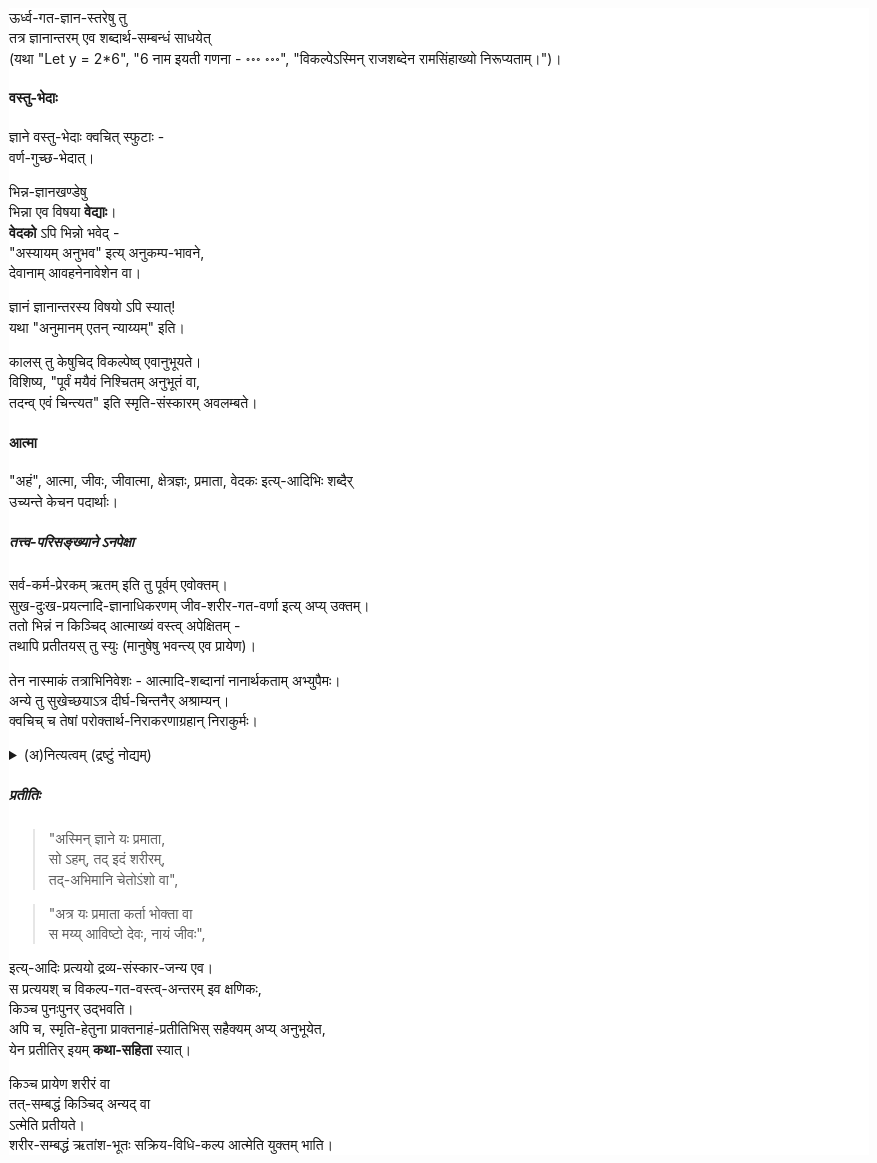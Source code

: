 ऊर्ध्व-गत-ज्ञान-स्तरेषु तु  
तत्र ज्ञानान्तरम् एव शब्दार्थ-सम्बन्धं साधयेत्  
(यथा "Let y = 2*6", "6 नाम इयती गणना - ॰॰॰ ॰॰॰", "विकल्पेऽस्मिन् राजशब्देन रामसिंहाख्यो निरूप्यताम्।")।


#### वस्तु-भेदाः
ज्ञाने वस्तु-भेदाः क्वचित् स्फुटाः -  
वर्ण-गुच्छ-भेदात्।

भिन्न-ज्ञानखण्डेषु  
भिन्ना एव विषया **वेद्याः**।   
**वेदको** ऽपि भिन्नो भवेद् -  
"अस्यायम् अनुभव" इत्य् अनुकम्प-भावने,  
देवानाम् आवहनेनावेशेन वा।  

ज्ञानं ज्ञानान्तरस्य विषयो ऽपि स्यात्!  
यथा "अनुमानम् एतन् न्याय्यम्" इति।

कालस् तु केषुचिद् विकल्पेष्व् एवानुभूयते।  
विशिष्य, "पूर्वं मयैवं निश्चितम् अनुभूतं वा,  
तदन्व् एवं चिन्त्यत" इति स्मृति-संस्कारम् अवलम्बते।

#### आत्मा
"अहं", आत्मा, जीवः, जीवात्मा, क्षेत्रज्ञः, प्रमाता, वेदकः इत्य्-आदिभिः शब्दैर्  
उच्यन्ते केचन पदार्थाः।

##### तत्त्व-परिसङ्ख्याने ऽनपेक्षा
सर्व-कर्म-प्रेरकम् ऋतम् इति तु पूर्वम् एवोक्तम्।  
सुख-दुःख-प्रयत्नादि-ज्ञानाधिकरणम् जीव-शरीर-गत-वर्णा इत्य् अप्य् उक्तम्।  
ततो भिन्नं न किञ्चिद् आत्माख्यं वस्त्व् अपेक्षितम् -  
तथापि प्रतीतयस् तु स्युः (मानुषेषु भवन्त्य् एव प्रायेण)।  

तेन नास्माकं तत्राभिनिवेशः - आत्मादि-शब्दानां नानार्थकताम् अभ्युपैमः।  
अन्ये तु सुखेच्छयाऽत्र दीर्घ-चिन्तनैर् अश्राम्यन्।  
क्वचिच् च तेषां परोक्तार्थ-निराकरणाग्रहान् निराकुर्मः।

<details><summary>(अ)नित्यत्वम् (द्रष्टुं नोद्यम्)</summary></details>


##### प्रतीतिः
> "अस्मिन् ज्ञाने यः प्रमाता,  
सो ऽहम्, तद् इदं शरीरम्,  
तद्-अभिमानि चेतोऽंशो वा",  

> "अत्र यः प्रमाता कर्ता भोक्ता वा  
> स मय्य् आविष्टो देवः, नायं जीवः",  

इत्य्-आदिः प्रत्ययो द्रव्य-संस्कार-जन्य एव।  
स प्रत्ययश् च विकल्प-गत-वस्त्व्-अन्तरम् इव क्षणिकः,  
किञ्च पुनःपुनर् उद्भवति।  
अपि च, स्मृति-हेतुना प्राक्तनाहं-प्रतीतिभिस् सहैक्यम् अप्य् अनुभूयेत,  
येन प्रतीतिर् इयम् **कथा-सहिता** स्यात्। 

किञ्च प्रायेण शरीरं वा  
तत्-सम्बद्धं किञ्चिद् अन्यद् वा  
ऽत्मेति प्रतीयते।  
शरीर-सम्बद्धं ऋतांश-भूतः सक्रिय-विधि-कल्प आत्मेति युक्तम् भाति।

### What is expected
Output the lines of the records above exactly as they appear, from the line containing "सुख-दुःख-प्रयत्नादि-ज्ञानाधिकरणम् जीव-शरीर-गत-वर्णा इत्य्" through the line containing "तेन नास्माकं तत्राभिनिवेशः".

### Answer to this task
सुख-दुःख-प्रयत्नादि-ज्ञानाधिकरणम् जीव-शरीर-गत-वर्णा इत्य् अप्य् उक्तम्।  
ततो भिन्नं न किञ्चिद् आत्माख्यं वस्त्व् अपेक्षितम् -  
तथापि प्रतीतयस् तु स्युः (मानुषेषु भवन्त्य् एव प्रायेण)।  

तेन नास्माकं तत्राभिनिवेशः - आत्मादि-शब्दानां नानार्थकताम् अभ्युपैमः।  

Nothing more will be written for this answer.